Im Stock darüber warten die historische Wohnung, in der Museumsstifterin Dora Neuhaus, eine Nachfahrin der Industriellenfamilie Verdan-Neuhaus, bis 1975 gewohnt hat, und das «Rob Lab» mit 3000 Werken der Künstlerdynastie Robert. Darunter Aquarelle von Libellen, Vögeln, Pilzen, Herbstlaub, so präzis gemalt wie wissenschaftliche Zeichnungen.
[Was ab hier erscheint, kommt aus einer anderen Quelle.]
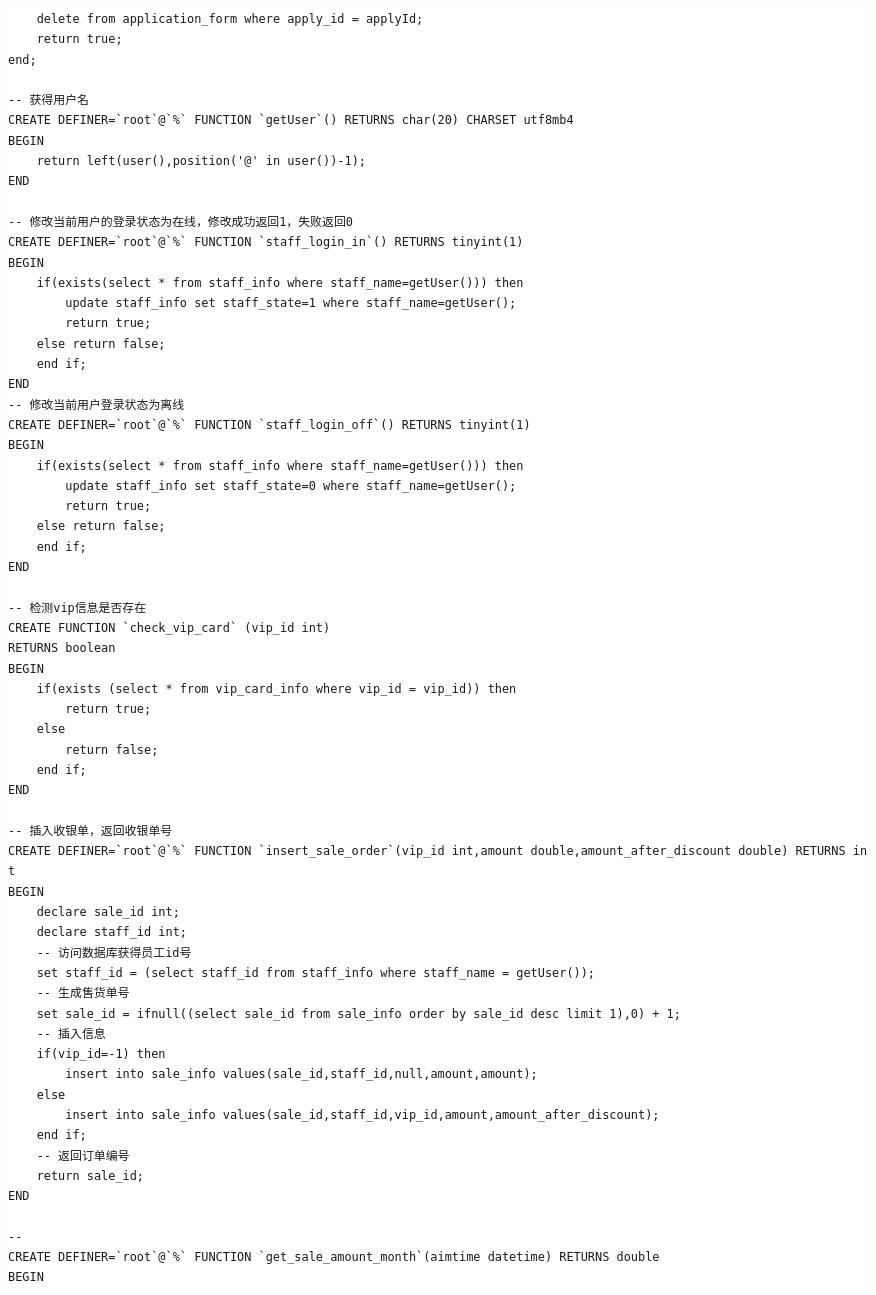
 ```mysql
	delete from application_form where apply_id = applyId;
	return true;
end;

-- 获得用户名
CREATE DEFINER=`root`@`%` FUNCTION `getUser`() RETURNS char(20) CHARSET utf8mb4
BEGIN
	return left(user(),position('@' in user())-1);
END

-- 修改当前用户的登录状态为在线，修改成功返回1，失败返回0
CREATE DEFINER=`root`@`%` FUNCTION `staff_login_in`() RETURNS tinyint(1)
BEGIN
	if(exists(select * from staff_info where staff_name=getUser())) then
		update staff_info set staff_state=1 where staff_name=getUser();
		return true;
	else return false;
    end if;
END
-- 修改当前用户登录状态为离线
CREATE DEFINER=`root`@`%` FUNCTION `staff_login_off`() RETURNS tinyint(1)
BEGIN
	if(exists(select * from staff_info where staff_name=getUser())) then
		update staff_info set staff_state=0 where staff_name=getUser();
		return true;
	else return false;
    end if;
END

-- 检测vip信息是否存在
CREATE FUNCTION `check_vip_card` (vip_id int)
RETURNS boolean
BEGIN
	if(exists (select * from vip_card_info where vip_id = vip_id)) then
		return true;
	else 
		return false;
    end if;
END

-- 插入收银单，返回收银单号
CREATE DEFINER=`root`@`%` FUNCTION `insert_sale_order`(vip_id int,amount double,amount_after_discount double) RETURNS int
BEGIN
	declare sale_id int;
    declare staff_id int;
    -- 访问数据库获得员工id号
    set staff_id = (select staff_id from staff_info where staff_name = getUser());
    -- 生成售货单号
    set sale_id = ifnull((select sale_id from sale_info order by sale_id desc limit 1),0) + 1;
    -- 插入信息
    if(vip_id=-1) then
		insert into sale_info values(sale_id,staff_id,null,amount,amount);
	else 
		insert into sale_info values(sale_id,staff_id,vip_id,amount,amount_after_discount);
    end if;
    -- 返回订单编号
    return sale_id;
END

--  
CREATE DEFINER=`root`@`%` FUNCTION `get_sale_amount_month`(aimtime datetime) RETURNS double
BEGIN
```
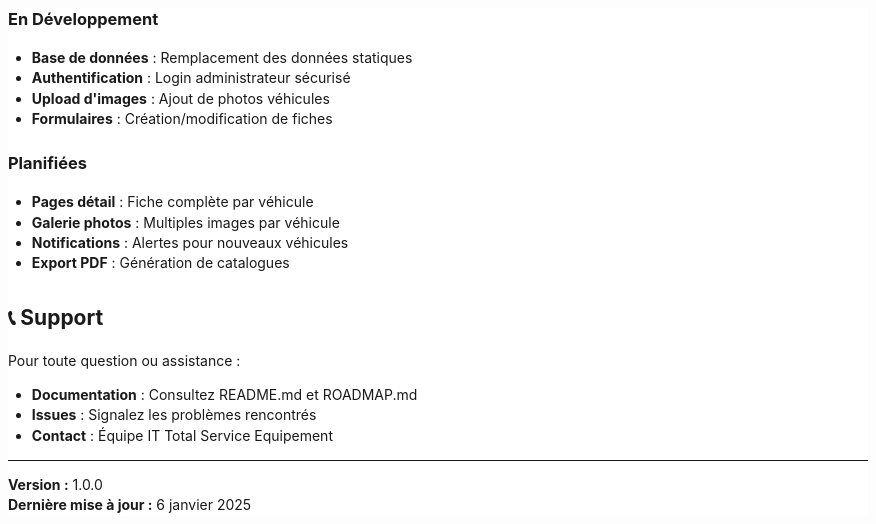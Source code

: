 ### En Développement
- **Base de données** : Remplacement des données statiques
- **Authentification** : Login administrateur sécurisé
- **Upload d'images** : Ajout de photos véhicules
- **Formulaires** : Création/modification de fiches

### Planifiées
- **Pages détail** : Fiche complète par véhicule
- **Galerie photos** : Multiples images par véhicule
- **Notifications** : Alertes pour nouveaux véhicules
- **Export PDF** : Génération de catalogues

## 📞 Support

Pour toute question ou assistance :
- **Documentation** : Consultez README.md et ROADMAP.md
- **Issues** : Signalez les problèmes rencontrés
- **Contact** : Équipe IT Total Service Equipement

---

**Version :** 1.0.0  
**Dernière mise à jour :** 6 janvier 2025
Biel hat eine Altstadt. Eine schöne, mit Brunnen und Türmen, mit Kopfsteinpflastergassen und Lauben, mit Beizen und Lädeli und mit Wohnungen, die noch bezahlbar sind. Vor zehn, fünfzehn Jahren allerdings war die Vieille Ville ein verwaister Ort. Die Suchtkranken, die im Drop-in verkehrten, das in einer der Gassen domiziliert war, schreckten die Leute ab. Kaum jemand mochte mehr in die Altstadt kommen, weder zum Einkaufen noch zum Flanieren. Kaum eine sass mehr unter der mächtigen Kastanie in der Obergasse und lauschte der Musik, die manchmal an warmen Tagen aus einem der offenen Fenster klang.
«Die Situation besserte sich vor rund zehn Jahren, als das Drop-in wegzog», sagt Reto Bloesch. Der Texter und Eventmanager, der länger in der Altstadt lebte, sah Gewerbetreibende wieder herziehen und Läden eröffnen. Um den Aufschwung anzukurbeln, lancierte er 2016 mit zwei Kollegen den First Friday, «alles bénévole», sagt er. Die Hoffnung, die mit dem Anlass verknüpft ist: dass die Leute, die jeden ersten Freitag im Monat zum Feiern kommen, in den Tagen darauf zum Einkaufen wiederkehren.
Zwölfmal im Jahr strömt presque tout Bienne zusammen mit Hergereisten in die Altstadt. Die Läden und Lädeli, die Galerien und Brockenhäuser, die Goldschmiede-Ateliers, das Repaircafé, das Musikhaus und der Vintage-Shop sind bis spätabends geöffnet. Bands spielen Jazz und Rock, und in allen Gassen schöpfen unermüdlich Arbeitende Speisen aus unterschiedlichsten Ländern auf Teller oder in Pitabrote. Bloesch ist glücklich. «Es macht Freude, die Altstadt wieder so lebendig zu sehen.» Angst, dass sie gentrifiziert wird und die Mieten in die Höhe schiessen, hat er nicht. «Das wird hier nicht passieren. Das ist Biel!»